Glória a Ti, Trindade profunda,
Pai, Filho, Espírito Santo: sempre te adoremos,
Enquanto o astro do tempo iluminar o mundo
E até depois de os séculos terminarem o seu curso.

JEAN RACINE

segunda-feira, 12 de fevereiro de 2024

12 de Fevereiro - As obras das tuas mãos



Grande é o nosso Deus, grande é o seu poder
e a sua Sabedoria é infinita.
Louvai-o, ó céus!
Louvai -o, Sol, Lua e planetas,
na língua que vos foi dada
para louvar o vosso Criador.

E também tu, minh'alma, canta,
canta o mais que puderes a honra do Senhor.

Dele e para Ele são todas as coisas,
mesmo as que ainda nos são desconhecidas
e as que já conhecemos.

A Ele Louvor, Honra e Glória
pelos séculos dos séculos.


JOHANNES KEPLER (1567-1622)

domingo, 11 de fevereiro de 2024

11 de Fevereiro - Oração de Arrependimento



Senhor do meu amor, a quem em vassalagem
O teu mérito tão fortemente meus deveres subjugou,
Envio-te estas linhas em penhor
Dos meus deveres e não para exibir o meu espírito:
Deveres tão grandes, que ao meu espírito estéril
Custa encontrar as palavras que os possam enfeitar;
Mas espero no teu coração que algum traço hábil
As enriqueça, cobrindo-lhe a nudez.
Quando, para me guiar, brilhar o astro, seja qual for,
Tocando-me com sua graça, embelezará meus traços,
E, vestindo em grande estilo meu amor em farrapos,
Com um serviço tão doce me mostrará
Como te amo.

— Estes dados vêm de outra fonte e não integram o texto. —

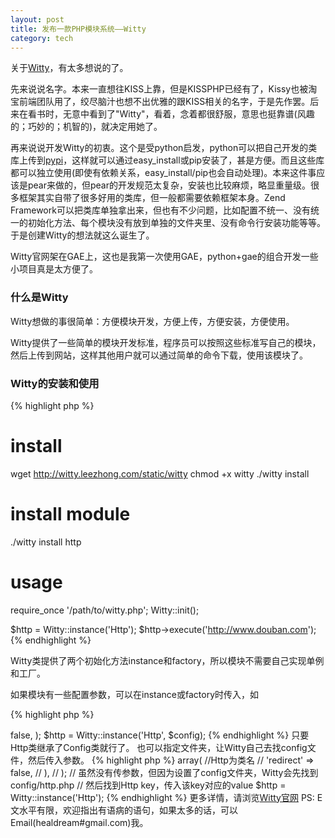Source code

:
 ```yaml
---
layout: post
title: 发布一款PHP模块系统——Witty
category: tech
---
```


关于<a href="http://witty.leezhong.com">Witty</a>，有太多想说的了。

先来说说名字。本来一直想往KISS上靠，但是KISSPHP已经有了，Kissy也被淘宝前端团队用了，绞尽脑汁也想不出优雅的跟KISS相关的名字，于是先作罢。后来在看书时，无意中看到了"Witty"，看着，念着都很舒服，意思也挺靠谱(风趣的；巧妙的；机智的)，就决定用她了。

再来说说开发Witty的初衷。这个是受python启发，python可以把自己开发的类库上传到<a href="http://pypi.python.org/pypi">pypi</a>，这样就可以通过easy_install或pip安装了，甚是方便。而且这些库都可以独立使用(即使有依赖关系，easy_install/pip也会自动处理)。本来这件事应该是pear来做的，但pear的开发规范太复杂，安装也比较麻烦，略显重量级。很多框架其实自带了很多好用的类库，但一般都需要依赖框架本身。Zend Framework可以把类库单独拿出来，但也有不少问题，比如配置不统一、没有统一的初始化方法、每个模块没有放到单独的文件夹里、没有命令行安装功能等等。于是创建Witty的想法就这么诞生了。

Witty官网架在GAE上，这也是我第一次使用GAE，python+gae的组合开发一些小项目真是太方便了。

### 什么是Witty

Witty想做的事很简单：方便模块开发，方便上传，方便安装，方便使用。

Witty提供了一些简单的模块开发标准，程序员可以按照这些标准写自己的模块，然后上传到网站，这样其他用户就可以通过简单的命令下载，使用该模块了。

### Witty的安装和使用

{% highlight php %}
# install
wget http://witty.leezhong.com/static/witty
chmod +x witty
./witty install

# install module
./witty install http

# usage
require_once '/path/to/witty.php';
Witty::init();

$http = Witty::instance('Http');
$http->execute('http://www.douban.com');
{% endhighlight %}

Witty类提供了两个初始化方法instance和factory，所以模块不需要自己实现单例和工厂。

如果模块有一些配置参数，可以在instance或factory时传入，如

{% highlight php %}
<?php
$config = array(
	'redirect' => false,
);
$http = Witty::instance('Http', $config);
{% endhighlight %}

只要Http类继承了Config类就行了。

也可以指定文件夹，让Witty自己去找config文件，然后传入参数。

{% highlight php %}
<?php
require_once '/path/to/witty.php';
Witty::init();
Witty::set_config_dir('/path/to/config');

// /path/to/config/http.PHP
// <?php
// 
// return array(
// 	'Http' => array( //Http为类名
// 		'redirect' => false,
// 	),
// );

// 虽然没有传参数，但因为设置了config文件夹，Witty会先找到config/http.php
// 然后找到Http key，传入该key对应的value
$http = Witty::instance('Http');
{% endhighlight %}

更多详情，请浏览<a href="http://witty.leezhong.com/doc">Witty官网</a>

PS: E文水平有限，欢迎指出有语病的语句，如果太多的话，可以Email(healdream#gmail.com)我。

Então, ousarei proclamá-lo;
Mas, antes, evitarás, temendo ser provado.


WILLlAM SHAKESPEARE (1564-1616)

sábado, 10 de fevereiro de 2024

10 de Fevereiro - Oração da alma



Meus são os céus e minha a terra,
E meus são os povos;
Os justos são meus e meus os pecadores;
Os anjos são meus,
E a Mãe de Deus e todas as criaturas são minhas,
E o próprio Deus é meu e para mim,
Porque Cristo é meu e todo inteiro para mim.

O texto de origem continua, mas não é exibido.